A few years ago I conducted a little experiment in order to ascertain my young kids’ sophistication level regarding money. Essentially, I subjected my then-9-year-old daughter, Nina, and 11-year-old son, Matthew, to a detailed loan interview with the Bank of Dad.
The interview basically revealed that my kids were, understandably, still rookies in the world of personal finance and money management.
As a parent, it is extremely important to me that they know how to manage their personal finances before they eventually spread their wings and fly away to start their own lives.
At the very least, I want my kids to be able to manage their personal finances better than most politicians oversee national budgets.
I know what you’re thinking: Gee, Len, you’re not setting the bar very high.
That’s true. But as Mr. Miyagi told Daniel-san in The Karate Kid, “First learn stand, then learn fly.” Indeed, Mr. Miyagi. But I digress.
The Art of Bookkeeping
To help my kids learn about money management I decided to teach them the art of bookkeeping (which happens to be the only word in the English language spelled with three consecutive sets of double letters).
For managing personal finances, a single-entry system such as a checking account register is all that is required. My kids use a slightly modified system which is no more complicated, but better geared for their needs.
Yes, I could use spreadsheet software, but for this task I have my kids going old-school; they each have their own small composition book, like the kind you might have used in high school, as a ledger. Here’s how it works:
Instead of getting a fixed allowance each week, my kids have a list of chores that they are responsible for doing. Some chores can be done on a daily basis, others less often. Each chore has a “wage” assigned to it. For example, making the bed is worth a quarter, pulling weeds is worth two bucks, etc.

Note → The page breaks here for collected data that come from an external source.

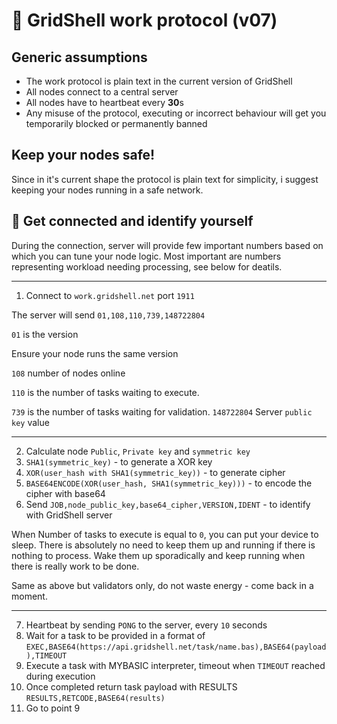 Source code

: # 🔡 GridShell work protocol (v07)



## Generic assumptions
- The work protocol is plain text in the current version of GridShell 
- All nodes connect to a central server
- All nodes have to heartbeat every **30**s 
- Any misuse of the protocol, executing or incorrect behaviour will get you temporarily blocked or permanently banned

## Keep your nodes safe!
Since in it's current shape the protocol is plain text for simplicity, i suggest keeping your nodes running in a safe network.

## :electric_plug: Get connected and identify yourself

During the connection, server will provide few important numbers based on which you can tune your node logic.
Most important are numbers representing workload needing processing, see below for deatils.

----

1. Connect to `work.gridshell.net` port `1911`

The server will send `01,108,110,739,148722804`

`01` is the version

Ensure your node runs the same version 

`108` number of nodes online 

`110` is the number of tasks waiting to execute.

`739` is the number of tasks waiting for validation.
`148722804` Server `public key` value

----
 


2. Calculate node `Public`, `Private key` and `symmetric key`
3. `SHA1(symmetric_key)` - to generate a XOR key
4. `XOR(user_hash with SHA1(symmetric_key))` - to generate cipher
5. `BASE64ENCODE(XOR(user_hash, SHA1(symmetric_key)))` - to encode the cipher with base64
6. Send `JOB,node_public_key,base64_cipher,VERSION,IDENT` - to identify with GridShell server
 

When Number of tasks to execute is equal to `0`, you can put your device to sleep.
There is absolutely no need to keep them up and running if there is nothing to process. Wake them up sporadically
and keep running when there is really work to be done.

Same as above but validators only, do not waste energy - come back in a moment.

----

7. Heartbeat by sending `PONG` to the server, every `10` seconds
8. Wait for a task to be provided in a format of
`EXEC,BASE64(https://api.gridshell.net/task/name.bas),BASE64(payload),TIMEOUT` 
9. Execute a task with MYBASIC interpreter, timeout when `TIMEOUT` reached during execution
10. Once completed return task payload with RESULTS 
`RESULTS,RETCODE,BASE64(results)` 
11. Go to point 9

 
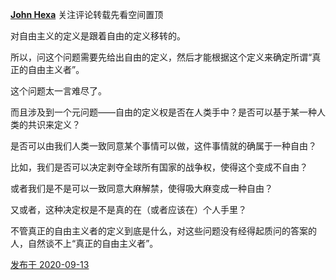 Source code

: [**John Hexa**](https://www.zhihu.com/people/mcbig)
关注评论转载先看空间置顶
>
对自由主义的定义是跟着自由的定义移转的。  
  >
所以，问这个问题需要先给出自由的定义，然后才能根据这个定义来确定所谓“真正的自由主义者”。  
  >
这个问题太一言难尽了。  
  >
而且涉及到一个元问题——自由的定义权是否在人类手中？是否可以基于某一种人类的共识来定义？  
  >
是否可以由我们人类一致同意某个事情可以做，这件事情就的确属于一种自由？  
  >
比如，我们是否可以决定剥夺全球所有国家的战争权，使得这个变成不自由？  
  >
或者我们是不是可以一致同意大麻解禁，使得吸大麻变成一种自由？  
  >
又或者，这种决定权是不是真的在（或者应该在）个人手里？  
  >
不管真正的自由主义者的定义到底是什么，对这些问题没有经得起质问的答案的人，自然谈不上“真正的自由主义者”。

[发布于 2020-09-13](https://www.zhihu.com/pin/1288440392607297536)

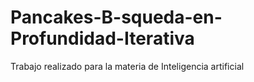 # Pancakes-B-squeda-en-Profundidad-Iterativa
Trabajo realizado para la materia de Inteligencia artificial
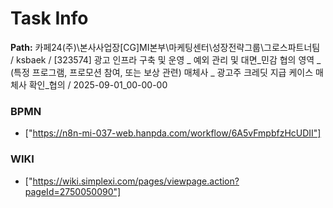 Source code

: # Task Info

**Path:** 카페24(주)\본사사업장\[CG]MI본부\마케팅센터\성장전략그룹\그로스파트너팀 / ksbaek / [323574] 광고 인프라 구축 및 운영 _ 예외 관리 및 대면_민감 협의 영역 _ (특정 프로그램, 프로모션 참여, 또는 보상 관련) 매체사 _ 광고주 크레딧 지급 케이스 매체사 확인_협의 / 2025-09-01_00-00-00

### BPMN
- ["https://n8n-mi-037-web.hanpda.com/workflow/6A5vFmpbfzHcUDII"]

### WIKI
- ["https://wiki.simplexi.com/pages/viewpage.action?pageId=2750050090"]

When the kids complete a chore on the list, they enter the activity into their personal ledger book in black ink. The entry is then initialed by either Mom or Dad; our signature not only ensures quality control (is the bed really made, or are the covers just thrown over the top of the bed), but also guards against phantom entries being recorded into the books.
Each composition book is divided into six columns as shown in the example below. Inside the front cover of the ledger is a list of their chores and the corresponding pay for each task. This avoids any disputes between, um, employees and management.
The ledger gives my kids an up-to-the-minute accounting of their current financial situation. When Matthew or Nina is ready to make a withdrawal they enter the amount of money they want in their ledger’s debit column using red ink. The kids are then promptly paid by The Bank of Dad. Upon payment they are also asked to sign their names on the ledger sheet to verify that they received the money.
Reward Saving … and Penalize Borrowing
To encourage saving, Matthew and Nina are given a 25 percent bonus on the last day of each month on the net money saved for the month, after withdrawals. Of course, this bonus is recorded in the ledger as a “savings bonus.”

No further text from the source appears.